#### How to complete this task
Down to the last line, repeat the entries exactly.

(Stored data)
__________
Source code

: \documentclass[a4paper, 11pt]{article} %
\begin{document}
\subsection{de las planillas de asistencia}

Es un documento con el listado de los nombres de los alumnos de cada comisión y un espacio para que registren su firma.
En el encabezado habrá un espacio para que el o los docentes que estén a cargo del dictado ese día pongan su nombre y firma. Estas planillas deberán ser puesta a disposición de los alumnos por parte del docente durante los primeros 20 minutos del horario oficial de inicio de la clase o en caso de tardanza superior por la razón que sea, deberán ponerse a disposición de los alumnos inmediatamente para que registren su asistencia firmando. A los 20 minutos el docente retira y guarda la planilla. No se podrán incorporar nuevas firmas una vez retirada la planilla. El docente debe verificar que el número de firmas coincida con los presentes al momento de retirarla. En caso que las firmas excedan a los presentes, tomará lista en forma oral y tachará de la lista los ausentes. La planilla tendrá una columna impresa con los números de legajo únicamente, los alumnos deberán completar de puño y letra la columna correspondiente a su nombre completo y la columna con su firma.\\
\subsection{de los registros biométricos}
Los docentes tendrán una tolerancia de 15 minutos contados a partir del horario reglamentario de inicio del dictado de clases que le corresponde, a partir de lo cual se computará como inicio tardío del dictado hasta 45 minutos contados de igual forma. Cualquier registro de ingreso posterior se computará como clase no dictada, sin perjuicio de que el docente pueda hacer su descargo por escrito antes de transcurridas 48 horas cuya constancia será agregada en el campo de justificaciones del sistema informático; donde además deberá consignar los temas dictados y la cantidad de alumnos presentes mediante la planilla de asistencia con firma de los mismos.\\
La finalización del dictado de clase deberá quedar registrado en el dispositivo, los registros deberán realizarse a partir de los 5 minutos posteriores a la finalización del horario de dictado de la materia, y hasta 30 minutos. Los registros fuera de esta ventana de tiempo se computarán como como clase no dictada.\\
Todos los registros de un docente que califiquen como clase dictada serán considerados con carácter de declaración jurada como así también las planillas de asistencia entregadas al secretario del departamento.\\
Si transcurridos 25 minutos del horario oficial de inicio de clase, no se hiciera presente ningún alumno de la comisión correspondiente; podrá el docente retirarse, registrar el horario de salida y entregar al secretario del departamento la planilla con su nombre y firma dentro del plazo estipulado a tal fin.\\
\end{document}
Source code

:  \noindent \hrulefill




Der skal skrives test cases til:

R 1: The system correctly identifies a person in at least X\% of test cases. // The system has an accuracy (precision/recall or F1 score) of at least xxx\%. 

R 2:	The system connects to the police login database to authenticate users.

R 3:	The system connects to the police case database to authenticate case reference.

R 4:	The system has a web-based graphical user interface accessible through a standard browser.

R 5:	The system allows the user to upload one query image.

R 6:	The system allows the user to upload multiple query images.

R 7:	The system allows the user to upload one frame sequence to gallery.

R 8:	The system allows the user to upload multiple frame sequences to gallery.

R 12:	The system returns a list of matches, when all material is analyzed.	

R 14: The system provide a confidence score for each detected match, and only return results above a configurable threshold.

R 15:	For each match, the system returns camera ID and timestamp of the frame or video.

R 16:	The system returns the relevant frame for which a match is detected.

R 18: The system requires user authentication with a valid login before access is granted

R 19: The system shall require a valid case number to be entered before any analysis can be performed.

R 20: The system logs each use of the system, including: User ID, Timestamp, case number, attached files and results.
__________
#### Solution to this problem
Source code

: \documentclass[a4paper, 11pt]{article} %
\begin{document}
\subsection{de las planillas de asistencia}

Es un documento con el listado de los nombres de los alumnos de cada comisión y un espacio para que registren su firma.
En el encabezado habrá un espacio para que el o los docentes que estén a cargo del dictado ese día pongan su nombre y firma. Estas planillas deberán ser puesta a disposición de los alumnos por parte del docente durante los primeros 20 minutos del horario oficial de inicio de la clase o en caso de tardanza superior por la razón que sea, deberán ponerse a disposición de los alumnos inmediatamente para que registren su asistencia firmando. A los 20 minutos el docente retira y guarda la planilla. No se podrán incorporar nuevas firmas una vez retirada la planilla. El docente debe verificar que el número de firmas coincida con los presentes al momento de retirarla. En caso que las firmas excedan a los presentes, tomará lista en forma oral y tachará de la lista los ausentes. La planilla tendrá una columna impresa con los números de legajo únicamente, los alumnos deberán completar de puño y letra la columna correspondiente a su nombre completo y la columna con su firma.\\
\subsection{de los registros biométricos}
Los docentes tendrán una tolerancia de 15 minutos contados a partir del horario reglamentario de inicio del dictado de clases que le corresponde, a partir de lo cual se computará como inicio tardío del dictado hasta 45 minutos contados de igual forma. Cualquier registro de ingreso posterior se computará como clase no dictada, sin perjuicio de que el docente pueda hacer su descargo por escrito antes de transcurridas 48 horas cuya constancia será agregada en el campo de justificaciones del sistema informático; donde además deberá consignar los temas dictados y la cantidad de alumnos presentes mediante la planilla de asistencia con firma de los mismos.\\
La finalización del dictado de clase deberá quedar registrado en el dispositivo, los registros deberán realizarse a partir de los 5 minutos posteriores a la finalización del horario de dictado de la materia, y hasta 30 minutos. Los registros fuera de esta ventana de tiempo se computarán como como clase no dictada.\\
Todos los registros de un docente que califiquen como clase dictada serán considerados con carácter de declaración jurada como así también las planillas de asistencia entregadas al secretario del departamento.\\
Si transcurridos 25 minutos del horario oficial de inicio de clase, no se hiciera presente ningún alumno de la comisión correspondiente; podrá el docente retirarse, registrar el horario de salida y entregar al secretario del departamento la planilla con su nombre y firma dentro del plazo estipulado a tal fin.\\
\end{document}
Source code

:  \noindent \hrulefill




Der skal skrives test cases til:

R 1: The system correctly identifies a person in at least X\% of test cases. // The system has an accuracy (precision/recall or F1 score) of at least xxx\%. 

R 2:	The system connects to the police login database to authenticate users.

R 3:	The system connects to the police case database to authenticate case reference.

R 4:	The system has a web-based graphical user interface accessible through a standard browser.

R 5:	The system allows the user to upload one query image.

R 6:	The system allows the user to upload multiple query images.

R 7:	The system allows the user to upload one frame sequence to gallery.

R 8:	The system allows the user to upload multiple frame sequences to gallery.

R 12:	The system returns a list of matches, when all material is analyzed.	

R 14: The system provide a confidence score for each detected match, and only return results above a configurable threshold.

R 15:	For each match, the system returns camera ID and timestamp of the frame or video.

R 16:	The system returns the relevant frame for which a match is detected.

R 18: The system requires user authentication with a valid login before access is granted

R 19: The system shall require a valid case number to be entered before any analysis can be performed.

R 20: The system logs each use of the system, including: User ID, Timestamp, case number, attached files and results.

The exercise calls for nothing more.